La journée se déroule en deux temps : de la théorie d’abord, avec des explications tactiques et des techniques de coaching. Puis du pratique, où on applique sur le terrain ce qui a été vu pendant le cours.

La formation dispensée est la même que celle des élèves français.
La formation dispensée est la même que celle des élèves français. - Laetitia Dive

Deux traductrices venues de Chine sont présentes en permanence. « C’est pas toujours facile de trouver les bons mots lorsque le vocabulaire est trop technique, mais on se débrouille ! », raconte Mélodie, étudiante en langues étrangères à l’université de Pékin.

« J’ai beaucoup appris sur la pédagogie », estime Xin Ran.
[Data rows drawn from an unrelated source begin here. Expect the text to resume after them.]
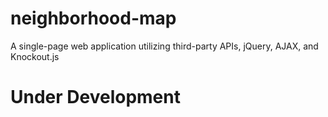 # neighborhood-map
A single-page web application utilizing third-party APIs, jQuery, AJAX, and Knockout.js

# Under Development
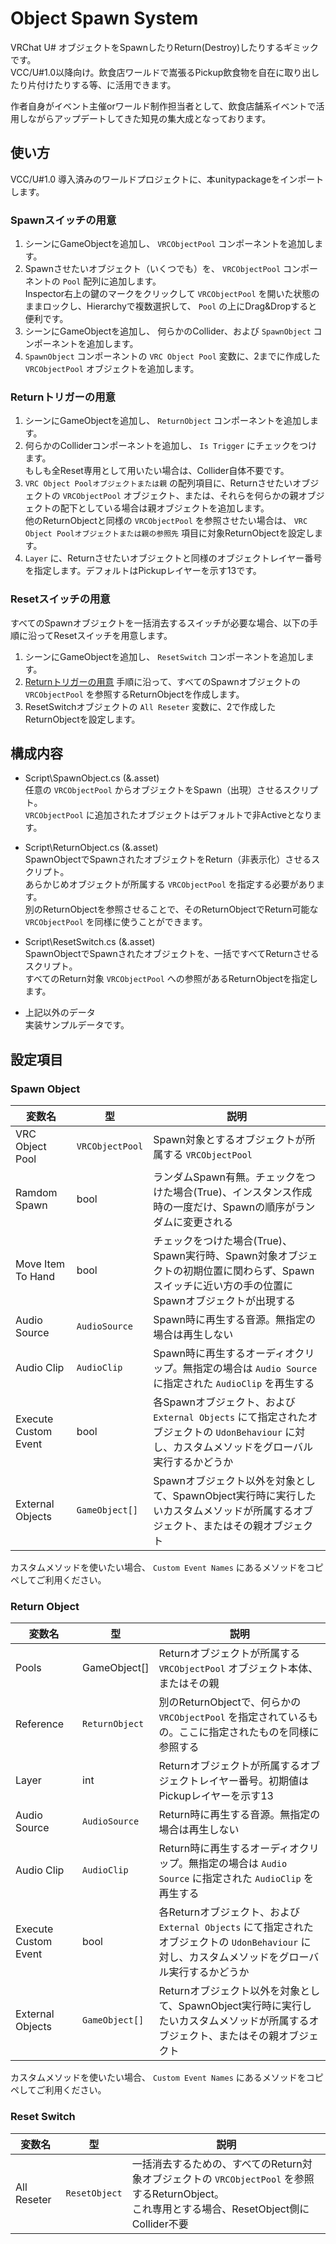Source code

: # Object Spawn System
VRChat U# オブジェクトをSpawnしたりReturn(Destroy)したりするギミックです。  
VCC/U#1.0以降向け。飲食店ワールドで嵩張るPickup飲食物を自在に取り出したり片付けたりする等、に活用できます。

作者自身がイベント主催orワールド制作担当者として、飲食店舗系イベントで活用しながらアップデートしてきた知見の集大成となっております。

## 使い方

VCC/U#1.0 導入済みのワールドプロジェクトに、本unitypackageをインポートします。

### Spawnスイッチの用意
1. シーンにGameObjectを追加し、 `VRCObjectPool` コンポーネントを追加します。
2. Spawnさせたいオブジェクト（いくつでも）を、 `VRCObjectPool` コンポーネントの `Pool` 配列に追加します。  
Inspector右上の鍵のマークをクリックして `VRCObjectPool` を開いた状態のままロックし、Hierarchyで複数選択して、 `Pool` の上にDrag&Dropすると便利です。
3. シーンにGameObjectを追加し、 何らかのCollider、および `SpawnObject` コンポーネントを追加します。
4. `SpawnObject` コンポーネントの `VRC Object Pool` 変数に、2までに作成した `VRCObjectPool` オブジェクトを追加します。

### Returnトリガーの用意
1. シーンにGameObjectを追加し、  `ReturnObject` コンポーネントを追加します。
2. 何らかのColliderコンポーネントを追加し、 `Is Trigger` にチェックをつけます。  
もしも全Reset専用として用いたい場合は、Collider自体不要です。
3. `VRC Object Poolオブジェクトまたは親` の配列項目に、Returnさせたいオブジェクトの `VRCObjectPool` オブジェクト、または、それらを何らかの親オブジェクトの配下としている場合は親オブジェクトを追加します。  
他のReturnObjectと同様の `VRCObjectPool` を参照させたい場合は、 `VRC Object Poolオブジェクトまたは親の参照先` 項目に対象ReturnObjectを設定します。
4. `Layer` に、Returnさせたいオブジェクトと同様のオブジェクトレイヤー番号を指定します。デフォルトはPickupレイヤーを示す13です。

### Resetスイッチの用意
すべてのSpawnオブジェクトを一括消去するスイッチが必要な場合、以下の手順に沿ってResetスイッチを用意します。

1. シーンにGameObjectを追加し、  `ResetSwitch` コンポーネントを追加します。
2. [Returnトリガーの用意](#Returnトリガーの用意) 手順に沿って、すべてのSpawnオブジェクトの `VRCObjectPool` を参照するReturnObjectを作成します。
3. ResetSwitchオブジェクトの `All Reseter` 変数に、2で作成したReturnObjectを設定します。

## 構成内容

* Script\SpawnObject.cs (&.asset)  
任意の `VRCObjectPool` からオブジェクトをSpawn（出現）させるスクリプト。  
`VRCObjectPool` に追加されたオブジェクトはデフォルトで非Activeとなります。

* Script\ReturnObject.cs (&.asset)  
SpawnObjectでSpawnされたオブジェクトをReturn（非表示化）させるスクリプト。  
あらかじめオブジェクトが所属する `VRCObjectPool` を指定する必要があります。  
別のReturnObjectを参照させることで、そのReturnObjectでReturn可能な `VRCObjectPool` を同様に使うことができます。

* Script\ResetSwitch.cs (&.asset)  
SpawnObjectでSpawnされたオブジェクトを、一括ですべてReturnさせるスクリプト。  
すべてのReturn対象 `VRCObjectPool` への参照があるReturnObjectを指定します。

* 上記以外のデータ  
実装サンプルデータです。

## 設定項目

### Spawn Object

| 変数名 | 型 | 説明 |
|--------|---|------|
| VRC Object Pool | `VRCObjectPool` | Spawn対象とするオブジェクトが所属する `VRCObjectPool` |
| Ramdom Spawn | bool | ランダムSpawn有無。チェックをつけた場合(True)、インスタンス作成時の一度だけ、Spawnの順序がランダムに変更される |
| Move Item To Hand | bool | チェックをつけた場合(True)、Spawn実行時、Spawn対象オブジェクトの初期位置に関わらず、Spawnスイッチに近い方の手の位置にSpawnオブジェクトが出現する |
| Audio Source | `AudioSource` | Spawn時に再生する音源。無指定の場合は再生しない |
| Audio Clip | `AudioClip` | Spawn時に再生するオーディオクリップ。無指定の場合は `Audio Source` に指定された `AudioClip` を再生する |
| Execute Custom Event | bool | 各Spawnオブジェクト、および `External Objects` にて指定されたオブジェクトの `UdonBehaviour` に対し、カスタムメソッドをグローバル実行するかどうか |
| External Objects | `GameObject[]` | Spawnオブジェクト以外を対象として、SpawnObject実行時に実行したいカスタムメソッドが所属するオブジェクト、またはその親オブジェクト |

カスタムメソッドを使いたい場合、 `Custom Event Names` にあるメソッドをコピペしてご利用ください。

### Return Object

| 変数名 | 型 | 説明 |
|--------|---|------|
| Pools | GameObject[] | Returnオブジェクトが所属する `VRCObjectPool` オブジェクト本体、またはその親 |
| Reference | `ReturnObject` | 別のReturnObjectで、何らかの `VRCObjectPool` を指定されているもの。ここに指定されたものを同様に参照する |
| Layer | int | Returnオブジェクトが所属するオブジェクトレイヤー番号。初期値はPickupレイヤーを示す13 |
| Audio Source | `AudioSource` | Return時に再生する音源。無指定の場合は再生しない |
| Audio Clip | `AudioClip` | Return時に再生するオーディオクリップ。無指定の場合は `Audio Source` に指定された `AudioClip` を再生する |
| Execute Custom Event | bool | 各Returnオブジェクト、および `External Objects` にて指定されたオブジェクトの `UdonBehaviour` に対し、カスタムメソッドをグローバル実行するかどうか |
| External Objects | `GameObject[]` | Returnオブジェクト以外を対象として、SpawnObject実行時に実行したいカスタムメソッドが所属するオブジェクト、またはその親オブジェクト |

カスタムメソッドを使いたい場合、 `Custom Event Names` にあるメソッドをコピペしてご利用ください。

### Reset Switch

| 変数名 | 型 | 説明 |
|--------|---|------|
| All Reseter | `ResetObject` | 一括消去するための、すべてのReturn対象オブジェクトの `VRCObjectPool` を参照するReturnObject。<br>これ専用とする場合、ResetObject側にCollider不要 |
Le professeur de sports enseigne dans une commune de l’Ouest de la Chine où il a en charge une trentaine d’élèves. « Chez moi, on se concentre plutôt sur la technique et peu sur la tactique lors des cours. C’est donc moins facile de gagner un match en compétition ».

« Une obligation de résultat »

Dans dix jours, les stagiaires repartiront en Chine, après avoir été évalués et classés, du meilleur au moins bon. « Ils ont une obligation de résultat car c’est l’Etat chinois qui paie », précise Jean-Charles Astier, responsable duService universitaire des activités physiques et sportives (SUAPS), qui encadre le stage.

Les stagiaires viennent de tous les coins de Chine.
Les stagiaires viennent de tous les coins de Chine. - Laetitia Dive

Là-bas, ils devront former leurs collègues à leur tour, à condition d’avoir obtenu l’attestation de la formation. « Il y a une vraie exigence, ajoute Thomas Fondeur, Directeur régional du sport universitaire. Je pense que leur évaluation aura des conséquences sur leur carrière chez eux ».

Objectif : 50 millions de licenciés en 2020

Selon Jean-Charles Astier, la Chine compte améliorer le niveau global de ses sportifs, de l’amateur au plus haut niveau. « Ils espèrent envoyer 5000 formateurs sur plusieurs années et ils veulent arriver à 50 millions de licenciés en 2020 ». Quand on sait que la Chine compte 1,357 milliard d’habitants, ce nombre ne paraît pas exagéré.

L’Empire du Milieu l’a bien compris : peser dans l’univers du sport pourrait leur permettre d’asseoir leur puissance globale. « Leur objectif, c’est de gagner la Coupe du Monde en 2028 », explique Thomas Fondeur. Si une autre délégation de professeurs d’EPS a été envoyée en Allemagne, l’élite du football chinois va se former au sein de grands clubs, comme le FC Barcelone.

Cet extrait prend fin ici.